Given the complexity of creating a good poem, Baker said organizing a database of 60,000 entries is not as daunting.

“Writing a poem starts with making choices, and it’s the same with constructing a database,” said Baker, who has worked at his U.Va. job for about 10 years. You decide what to put in and what to leave out, for instance.

“A poem has moving parts. William Carlos Williams [a poet who was also a physician] called a poem a ‘little machine made out of words,’” Baker said.

Baker grew up on a small tobacco farm in Smokey Branch, Tennessee – a past that sometimes provides material, though he said he avoided it for a long time. Some memories are not particularly pleasant, he said.

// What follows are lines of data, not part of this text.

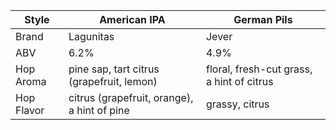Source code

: Style | American IPA | German Pils 
--|--|--
Brand | Lagunitas | Jever
ABV | 6.2% | 4.9%
Hop Aroma | pine sap, tart citrus (grapefruit, lemon) | floral, fresh-cut grass, a hint of citrus
Hop Flavor | citrus (grapefruit, orange), a hint of pine | grassy, citrus

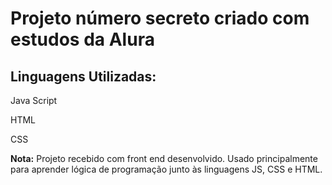 <h1>Projeto número secreto criado com estudos da Alura</h1>
<h2> Linguagens Utilizadas: </h2>
<p> Java Script </p>
<p> HTML </p>
<p> CSS </p>



<div class="nota">
  <strong>Nota:</strong> Projeto recebido com front end desenvolvido. Usado principalmente para aprender lógica de programação junto às linguagens JS, CSS e HTML. 
</div>
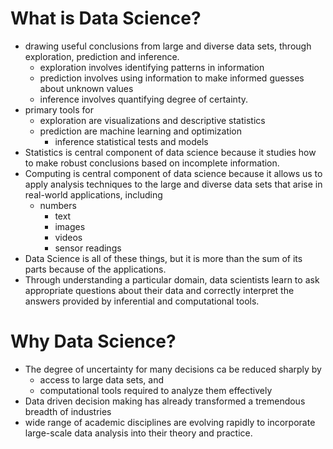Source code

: # What is Data Science?

- drawing useful conclusions from large and diverse data sets, through exploration, prediction and inference.
  + exploration involves identifying patterns in information
  + prediction involves using information to make informed guesses about unknown values
  + inference involves quantifying degree of certainty.
- primary tools for 
  + exploration are visualizations and descriptive statistics
  + prediction are machine learning and optimization
	+ inference statistical tests and models
- Statistics is central component of data science because it studies how to make robust conclusions based on incomplete information.
- Computing is central component of data science because it allows us to apply analysis techniques to the large and diverse data sets that arise in real-world applications, including 
  + numbers
	+ text
	+ images
	+ videos
	+ sensor readings
- Data Science is all of these things, but it is more than the sum of its parts because of the applications.
- Through understanding a particular domain, data scientists learn to ask appropriate questions about their data and correctly interpret the answers provided by inferential and computational tools.

# Why Data Science?

- The degree of uncertainty for many decisions ca be reduced sharply by
	+ access to large data sets, and
	+ computational tools required to analyze them effectively
- Data driven decision making has already transformed a tremendous breadth of industries
- wide range of academic disciplines are evolving rapidly to incorporate large-scale data analysis into their theory and practice.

College opened new options. Baker went to Tennessee Technological University, where he supported himself by working in factories: chocolate, meat processing, airbags, windshields. Along the way as he majored in psychology and took creative writing classes. His teachers and fellow students were so encouraging, he continued writing poetry and opted to pursue a Master of Fine Arts degree at the Iowa Writers’ Workshop. Iowa gave him time to write, he said.

This was toward the end of the 1990s, when high-tech companies were still booming. Baker decided to build his technology skills to return to work.

After he and his wife, who grew up in Charlottesville and went to Iowa’s fine arts program for painting, moved to this area, he worked at Boxer Learning, and then took the job at U.Va.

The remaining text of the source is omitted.